Exercise prompt:
The entries below contain a line with "### 2. Deep" and a line with "- **Inverse Kinematics**: Derived". Retype exactly everything from the first down to the second, both included, and nothing else.

Provided entries:
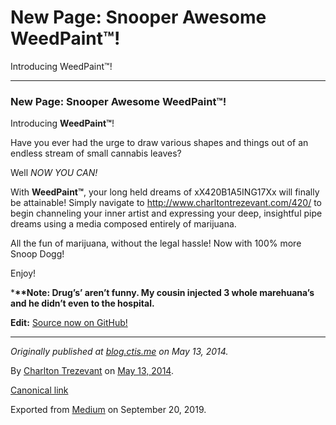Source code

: New Page: Snooper Awesome WeedPaint™!
=====================================

Introducing WeedPaint™!

------------------------------------------------------------------------

### New Page: Snooper Awesome WeedPaint™!

Introducing **WeedPaint™**!

Have you ever had the urge to draw various shapes and things out of an
endless stream of small cannabis leaves?

Well *NOW YOU CAN!*

With **WeedPaint™**, your long held dreams of xX420B1A5ING17Xx will
finally be attainable! Simply navigate to
<a href="http://www.charltontrezevant.com/420/" class="markup--anchor markup--p-anchor">http://www.charltontrezevant.com/420/</a>
to begin channeling your inner artist and expressing your deep,
insightful pipe dreams using a media composed entirely of marijuana.

All the fun of marijuana, without the legal hassle! Now with 100% more
Snoop Dogg!

Enjoy!

\***\*\*Note: Drug’s’ aren’t funny. My cousin injected 3 whole
marehuana’s and he didn’t even to the hospital.**

**Edit:**
<a href="https://github.com/CTIS-NicNet/420-is-a-number" class="markup--anchor markup--p-anchor">Source now on GitHub!</a>

------------------------------------------------------------------------

*Originally published at*
<a href="http://blog.ctis.me/2014/05/new-page-snooper-awesome-weedpaint.html" class="markup--anchor markup--p-anchor"><em>blog.ctis.me</em></a>
*on May 13, 2014.*

By
<a href="https://medium.com/@charltontrez" class="p-author h-card">Charlton Trezevant</a>
on [May 13, 2014](https://medium.com/p/df4eab5690d9).

<a href="https://medium.com/@charltontrez/new-page-snooper-awesome-weedpaint-df4eab5690d9" class="p-canonical">Canonical link</a>

Exported from [Medium](https://medium.com) on September 20, 2019.
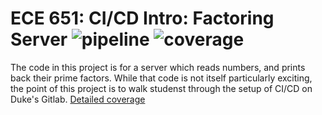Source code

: ECE 651: CI/CD Intro: Factoring Server 
![pipeline](https://gitlab.oit.duke.edu/ch450/ece651-project1/badges/master/pipeline.svg)
![coverage](https://gitlab.oit.duke.edu/ch450/ece651-project1/badges/master/coverage.svg?job=test)
======================================

The code in this project is for a server which reads
numbers, and prints back their prime factors.  While
that code is not itself particularly exciting, the point
of this project is to walk studenst through the setup of 
CI/CD on Duke's Gitlab.
[Detailed coverage](https://ch450.pages.oit.duke.edu/ece651-project1/dashboard.html)


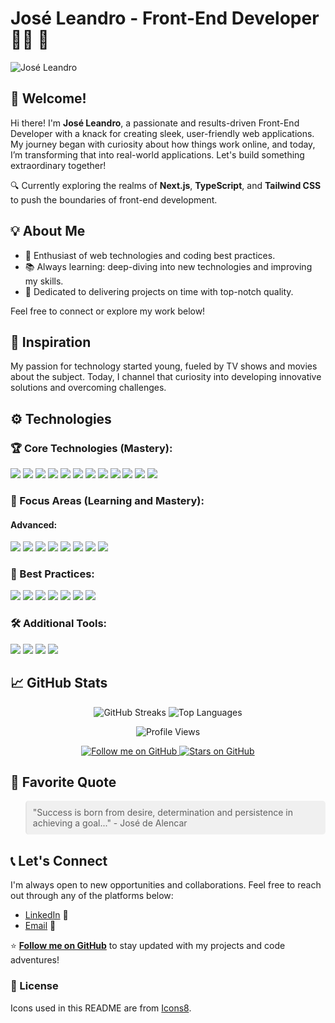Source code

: # José Leandro - Front-End Developer 👨‍💻 🚀

![José Leandro](https://github.com/user-attachments/assets/f6f304b5-2619-4bc5-8ef8-df9a7c7a72f5)

## 👋 Welcome!

Hi there! I'm **José Leandro**, a passionate and results-driven Front-End Developer with a knack for creating sleek, user-friendly web applications. My journey began with curiosity about how things work online, and today, I’m transforming that into real-world applications. Let's build something extraordinary together!

🔍 Currently exploring the realms of **Next.js**, **TypeScript**, and **Tailwind CSS** to push the boundaries of front-end development.

## 💡 About Me

- 🌟 Enthusiast of web technologies and coding best practices.
- 📚 Always learning: deep-diving into new technologies and improving my skills.
- 🎯 Dedicated to delivering projects on time with top-notch quality.

Feel free to connect or explore my work below!

## 🌱 Inspiration

My passion for technology started young, fueled by TV shows and movies about the subject. Today, I channel that curiosity into developing innovative solutions and overcoming challenges.

## ⚙️ Technologies

### 🏆 Core Technologies (Mastery):
<p align="left">
  <img src="https://img.shields.io/badge/-JavaScript-F7DF1E?style=flat&logo=JavaScript&logoColor=black" />
  <img src="https://img.shields.io/badge/-TypeScript-007ACC?style=flat&logo=TypeScript&logoColor=white" />
  <img src="https://img.shields.io/badge/-Git-F05032?style=flat&logo=Git&logoColor=white" />
  <img src="https://img.shields.io/badge/-React-61DAFB?style=flat&logo=React&logoColor=black" />
  <img src="https://img.shields.io/badge/-Next.js-000000?style=flat&logo=Next.js&logoColor=white" />
  <img src="https://img.shields.io/badge/-HTML-E34F26?style=flat&logo=HTML5&logoColor=white" />
  <img src="https://img.shields.io/badge/-CSS-1572B6?style=flat&logo=CSS3&logoColor=white" />
  <img src="https://img.shields.io/badge/-Responsive%20Design-FF7139?style=flat&logo=Responsive&logoColor=white" />
  <img src="https://img.shields.io/badge/-Sass-CC6699?style=flat&logo=Sass&logoColor=white" />
  <img src="https://img.shields.io/badge/-Styled%20Components-DB7093?style=flat&logo=styled-components&logoColor=white" />
  <img src="https://img.shields.io/badge/-Tailwind%20CSS-38B2AC?style=flat&logo=tailwind-css&logoColor=white" />
  <img src="https://img.shields.io/badge/-Git%20Flow-F05032?style=flat&logo=git&logoColor=white" />
</p>

### 🚀 Focus Areas (Learning and Mastery):
#### Advanced:
<p align="left">
  <img src="https://img.shields.io/badge/-Node.js-339933?style=flat&logo=Node.js&logoColor=white" />
  <img src="https://img.shields.io/badge/-MySQL-4479A1?style=flat&logo=MySQL&logoColor=white" />
  <img src="https://img.shields.io/badge/-AWS-232F3E?style=flat&logo=Amazon-AWS&logoColor=white" />
  <img src="https://img.shields.io/badge/-Bootstrap-7952B3?style=flat&logo=Bootstrap&logoColor=white" />
  <img src="https://img.shields.io/badge/-OOP-007ACC?style=flat&logo=Code&logoColor=white" />
  <img src="https://img.shields.io/badge/-Asynchronous%20Programming-006DFF?style=flat&logo=JavaScript&logoColor=white" />
  <img src="https://img.shields.io/badge/-Data%20Structures-00758F?style=flat&logo=Code&logoColor=white" />
  <img src="https://img.shields.io/badge/-Debugging-E34C26?style=flat&logo=JavaScript&logoColor=white" />
</p>

### 📏 Best Practices:
<p align="left">
  <img src="https://img.shields.io/badge/-TDD-00758F?style=flat&logo=Testing&logoColor=white" />
  <img src="https://img.shields.io/badge/-Clean%20Code-00BFFF?style=flat&logo=Code&logoColor=white" />
  <img src="https://img.shields.io/badge/-SOLID%20Principles-007ACC?style=flat&logo=Code&logoColor=white" />
  <img src="https://img.shields.io/badge/-Accessibility-4CAF50?style=flat&logo=Accessibility&logoColor=white" />
  <img src="https://img.shields.io/badge/-Performance-FF9800?style=flat&logo=Speed&logoColor=white" />
  <img src="https://img.shields.io/badge/-Security-8A2BE2?style=flat&logo=Security&logoColor=white" />
  <img src="https://img.shields.io/badge/-Code%20Organization-FF6347?style=flat&logo=Code&logoColor=white" />
</p>

### 🛠️ Additional Tools:
<p align="left">
  <img src="https://img.shields.io/badge/-Webpack-8DD6F9?style=flat&logo=Webpack&logoColor=black" />
  <img src="https://img.shields.io/badge/-GitLab-FCA121?style=flat&logo=GitLab&logoColor=black" />
  <img src="https://img.shields.io/badge/-Micro%20Front--End-4CAF50?style=flat" />
  <img src="https://img.shields.io/badge/-Storybook-FF4785?style=flat&logo=Storybook&logoColor=white" />
</p>

## 📈 GitHub Stats

<div align="center">
  <img src="https://github-readme-streak-stats.herokuapp.com/?user=Jose-leandro&theme=tokyonight" alt="GitHub Streaks" />
    <img src="https://github-readme-stats.vercel.app/api/top-langs/?username=Jose-leandro&layout=compact&theme=tokyonight" alt="Top Languages" />
  <p align="center">
  <img src="https://komarev.com/ghpvc/?username=Jose-leandro&color=blue" alt="Profile Views">
</p>
</div>

<div align="center">
  <a href="https://github.com/Jose-leandro?tab=followers">
    <img src="https://img.shields.io/github/followers/Jose-leandro?label=Follow%20Me&style=social" alt="Follow me on GitHub" />
  </a>
  <a href="https://github.com/Jose-leandro?tab=repositories">
    <img src="https://img.shields.io/github/stars/Jose-leandro?style=social" alt="Stars on GitHub" />
  </a>
</div>

## 💬 Favorite Quote
<blockquote style="background-color:#f0f0f0; padding:10px; border-radius:5px;"> "Success is born from desire, determination and persistence in achieving a goal..." - José de Alencar </blockquote>

  ## 📞 Let's Connect

I'm always open to new opportunities and collaborations. Feel free to reach out through any of the platforms below:

- [LinkedIn](https://www.linkedin.com/in/jos%C3%A9-leandro-do-nascimento/) 🔗
- [Email](mailto:joseleandrodesenvolvedorweb@gmail.com) 📧

⭐️ **[Follow me on GitHub](https://github.com/Jose-leandro)** to stay updated with my projects and code adventures!

### 📝 License

Icons used in this README are from [Icons8](https://icons8.com).


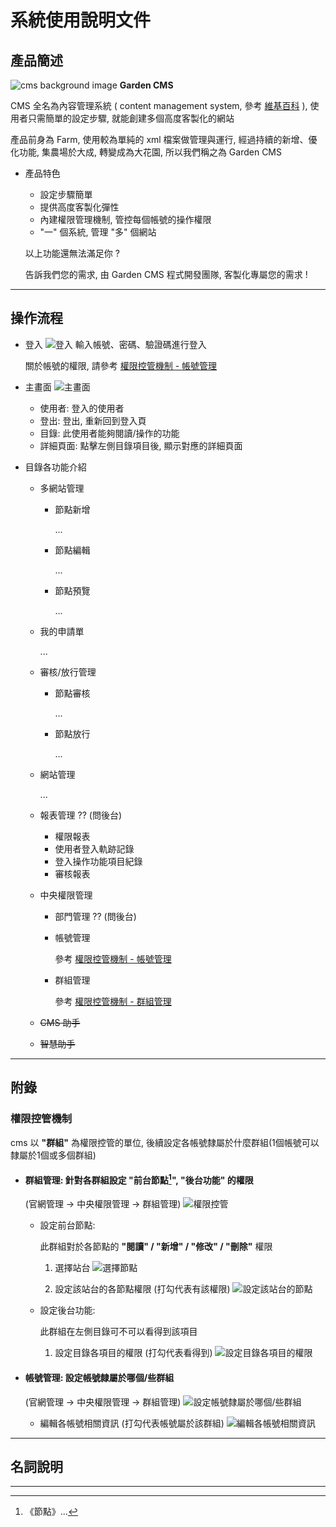 # 系統使用說明文件

## 產品簡述

![cms background image](https://i.imgur.com/eiR6mV9.png)
**Garden CMS**

CMS 全名為內容管理系統 ( content management system, 參考 [維基百科](https://zh.wikipedia.org/wiki/%E5%86%85%E5%AE%B9%E7%AE%A1%E7%90%86%E7%B3%BB%E7%BB%9F) ), 使用者只需簡單的設定步驟, 就能創建多個高度客製化的網站

產品前身為 Farm, 使用較為單純的 xml 檔案做管理與運行,
經過持續的新增、優化功能, 集農場於大成, 轉變成為大花園, 所以我們稱之為 Garden CMS

- 產品特色
  - 設定步驟簡單
  - 提供高度客製化彈性
  - 內建權限管理機制, 管控每個帳號的操作權限
  - "一" 個系統, 管理 "多" 個網站

  以上功能還無法滿足你 ?

  告訴我們您的需求, 由 Garden CMS 程式開發團隊, 客製化專屬您的需求 !

---

## 操作流程

- 登入
![登入](./assets/image/login.png)
  輸入帳號、密碼、驗證碼進行登入

  關於帳號的權限, 請參考 [權限控管機制 - 帳號管理](#帳號管理) 

- 主畫面
  ![主畫面](./assets/image/dashboard.png)
  - 使用者: 登入的使用者
  - 登出: 登出, 重新回到登入頁
  - 目錄: 此使用者能夠閱讀/操作的功能
  - 詳細頁面: 點擊左側目錄項目後, 顯示對應的詳細頁面
- 目錄各功能介紹
  - 多網站管理
    - 節點新增

      ...
    - 節點編輯

      ...
    - 節點預覽

      ...
  - 我的申請單

    ...
  - 審核/放行管理
    - 節點審核

      ...
    - 節點放行

      ...
  - 網站管理

    ...
  - 報表管理 ?? (問後台)
    - 權限報表
    - 使用者登入軌跡記錄
    - 登入操作功能項目紀錄
    - 審核報表
  - 中央權限管理
    - 部門管理 ?? (問後台)
    - 帳號管理

      參考 [權限控管機制 - 帳號管理](#帳號管理)

    - 群組管理

      參考 [權限控管機制 - 群組管理](#群組管理)
  - ~~CMS 助手~~
  - ~~智慧助手~~

---

## 附錄

### 權限控管機制

cms 以 **"群組"** 為權限控管的單位, 後續設定各帳號隸屬於什麼群組(1個帳號可以隸屬於1個或多個群組)

- #### 群組管理: 針對各群組設定 **"前台節點[^1]"**, **"後台功能"** 的權限

  (官網管理 -> 中央權限管理 -> 群組管理)
  ![權限控管](./assets/image/authorityControl.png)

  - 設定前台節點:

    此群組對於各節點的 **"閱讀" / "新增" / "修改" / "刪除"** 權限

    1. 選擇站台
  ![選擇節點](./assets/image/authorityControlFrontendSelect.png)

    2. 設定該站台的各節點權限 (打勾代表有該權限)
  ![設定該站台的節點](./assets/image/authorityControlFrontendDetail.png)

  - 設定後台功能:

    此群組在左側目錄可不可以看得到該項目

    1. 設定目錄各項目的權限 (打勾代表看得到)
  ![設定目錄各項目的權限](./assets/image/authorityControlBackend.png)

- #### 帳號管理: 設定帳號隸屬於哪個/些群組

  (官網管理 -> 中央權限管理 -> 群組管理)
  ![設定帳號隸屬於哪個/些群組](./assets/image/authorityControlAccount.png)

  - 編輯各帳號相關資訊 (打勾代表帳號屬於該群組)
  ![編輯各帳號相關資訊](./assets/image/authorityControlAccountPopup.png)

---

## 名詞說明

[^1]: 《節點》...

---
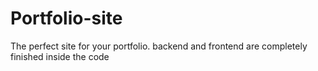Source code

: # Portfolio-site
 The perfect site for your portfolio. backend and frontend are completely finished inside the code
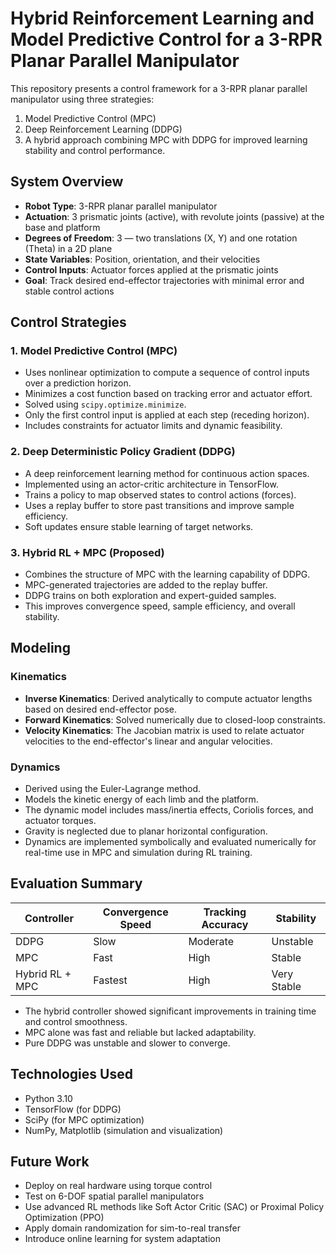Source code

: # Hybrid Reinforcement Learning and Model Predictive Control for a 3-RPR Planar Parallel Manipulator

This repository presents a control framework for a 3-RPR planar parallel manipulator using three strategies:  
1. Model Predictive Control (MPC)  
2. Deep Reinforcement Learning (DDPG)  
3. A hybrid approach combining MPC with DDPG for improved learning stability and control performance.



## System Overview

- **Robot Type**: 3-RPR planar parallel manipulator  
- **Actuation**: 3 prismatic joints (active), with revolute joints (passive) at the base and platform  
- **Degrees of Freedom**: 3 — two translations (X, Y) and one rotation (Theta) in a 2D plane  
- **State Variables**: Position, orientation, and their velocities  
- **Control Inputs**: Actuator forces applied at the prismatic joints  
- **Goal**: Track desired end-effector trajectories with minimal error and stable control actions  



## Control Strategies

### 1. Model Predictive Control (MPC)

- Uses nonlinear optimization to compute a sequence of control inputs over a prediction horizon.  
- Minimizes a cost function based on tracking error and actuator effort.  
- Solved using `scipy.optimize.minimize`.  
- Only the first control input is applied at each step (receding horizon).  
- Includes constraints for actuator limits and dynamic feasibility.

### 2. Deep Deterministic Policy Gradient (DDPG)

- A deep reinforcement learning method for continuous action spaces.  
- Implemented using an actor-critic architecture in TensorFlow.  
- Trains a policy to map observed states to control actions (forces).  
- Uses a replay buffer to store past transitions and improve sample efficiency.  
- Soft updates ensure stable learning of target networks.

### 3. Hybrid RL + MPC (Proposed)

- Combines the structure of MPC with the learning capability of DDPG.  
- MPC-generated trajectories are added to the replay buffer.  
- DDPG trains on both exploration and expert-guided samples.  
- This improves convergence speed, sample efficiency, and overall stability.



## Modeling

### Kinematics

- **Inverse Kinematics**: Derived analytically to compute actuator lengths based on desired end-effector pose.  
- **Forward Kinematics**: Solved numerically due to closed-loop constraints.  
- **Velocity Kinematics**: The Jacobian matrix is used to relate actuator velocities to the end-effector's linear and angular velocities.

### Dynamics

- Derived using the Euler-Lagrange method.  
- Models the kinetic energy of each limb and the platform.  
- The dynamic model includes mass/inertia effects, Coriolis forces, and actuator torques.  
- Gravity is neglected due to planar horizontal configuration.  
- Dynamics are implemented symbolically and evaluated numerically for real-time use in MPC and simulation during RL training.



## Evaluation Summary

| Controller         | Convergence Speed | Tracking Accuracy | Stability        |
|--------------------|-------------------|--------------------|------------------|
| DDPG               | Slow              | Moderate           | Unstable         |
| MPC                | Fast              | High               | Stable           |
| Hybrid RL + MPC    | Fastest           | High               | Very Stable      |

- The hybrid controller showed significant improvements in training time and control smoothness.  
- MPC alone was fast and reliable but lacked adaptability.  
- Pure DDPG was unstable and slower to converge.

## Technologies Used

- Python 3.10  
- TensorFlow (for DDPG)  
- SciPy (for MPC optimization)  
- NumPy, Matplotlib (simulation and visualization)


## Future Work

- Deploy on real hardware using torque control  
- Test on 6-DOF spatial parallel manipulators  
- Use advanced RL methods like Soft Actor Critic (SAC) or Proximal Policy Optimization (PPO)  
- Apply domain randomization for sim-to-real transfer  
- Introduce online learning for system adaptation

Output for this task:
### 2. Deep Deterministic Policy Gradient (DDPG)

- A deep reinforcement learning method for continuous action spaces.  
- Implemented using an actor-critic architecture in TensorFlow.  
- Trains a policy to map observed states to control actions (forces).  
- Uses a replay buffer to store past transitions and improve sample efficiency.  
- Soft updates ensure stable learning of target networks.

### 3. Hybrid RL + MPC (Proposed)

- Combines the structure of MPC with the learning capability of DDPG.  
- MPC-generated trajectories are added to the replay buffer.  
- DDPG trains on both exploration and expert-guided samples.  
- This improves convergence speed, sample efficiency, and overall stability.



## Modeling

### Kinematics

- **Inverse Kinematics**: Derived analytically to compute actuator lengths based on desired end-effector pose.  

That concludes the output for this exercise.